Tenho um pé na cozinha. Um
não, os dois. A cozinha é sempre aconchego para o meu cansaço. O melhor lugar
de uma casa. Com certeza o melhor lugar da minha casa. Palco de inesquecíveis histórias familiares e
relicário de aromáticas memórias afetivas. Cozinha e comida de mãe, afago
certeiro no coração. Não é por acaso que sou assídua no ambiente culinário do
meu lar. Com minha colher de pau, meu caderno de receitas e uma dose extra de
extravagância e imaginação, exerço plenamente minhas prendas gastronômicas. Em
minhas panelas tento replicar momentos eternizados no céu do meu paladar. De
posse dos meus apetrechos de forno e fogão, brinco então de ser a minha mãe, e
vou me lembrando das delícias de nossas conversas na cozinha, nosso santuário
de encontros.

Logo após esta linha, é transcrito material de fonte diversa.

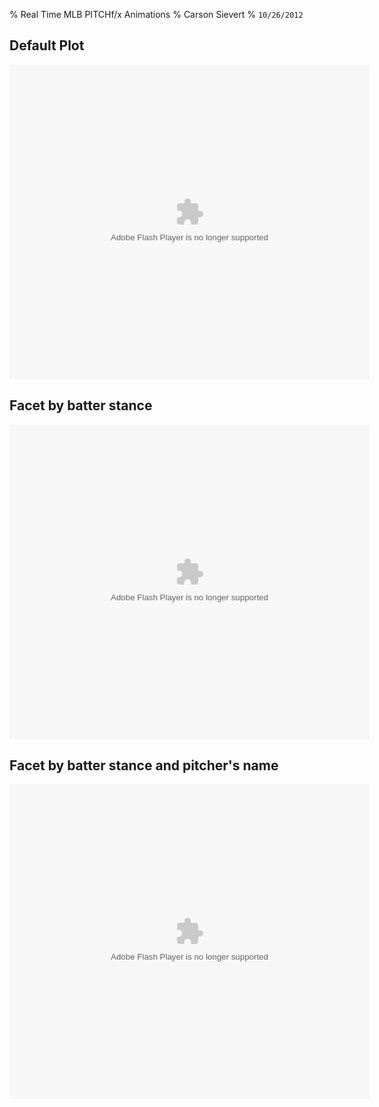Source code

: % Real Time MLB PITCHf/x Animations
% Carson Sievert
% `10/26/2012`







## Default Plot

<div align = "center">
 <embed width="576" height="504" name="plugin" src="figure/animate1.swf" type="application/x-shockwave-flash"> 
</div>


## Facet by batter stance

<div align = "center">
 <embed width="576" height="504" name="plugin" src="figure/animate2.swf" type="application/x-shockwave-flash"> 
</div>


## Facet by batter stance and pitcher's name

<div align = "center">
 <embed width="576" height="504" name="plugin" src="figure/animate3.swf" type="application/x-shockwave-flash"> 
</div>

Misturo lembranças, afetos, ervas e temperos. E assim, embalada
pelas recordações desses dias que têm sabor de saudade, construo meu próprio
caminho no terreno dos sabores. Vou ensaiando uma dança ritimada de gestos
elaborados junto com os ingredientes e minha imaginação. Sigo as receitas, mas
dou sempre uma pitada da minha personalidade. Minha performance é uma saborosa
mistura de tudo que aprendi com a arriscada cartada do improviso. Porque cozinhar
exige feeling, aptidão e muitíssima
boa vontade. Sentimento é tudo na hora de preparar um alimento. Na cozinha
minha poesia borbulha fumegante enquanto apimento as palavras com originalidade.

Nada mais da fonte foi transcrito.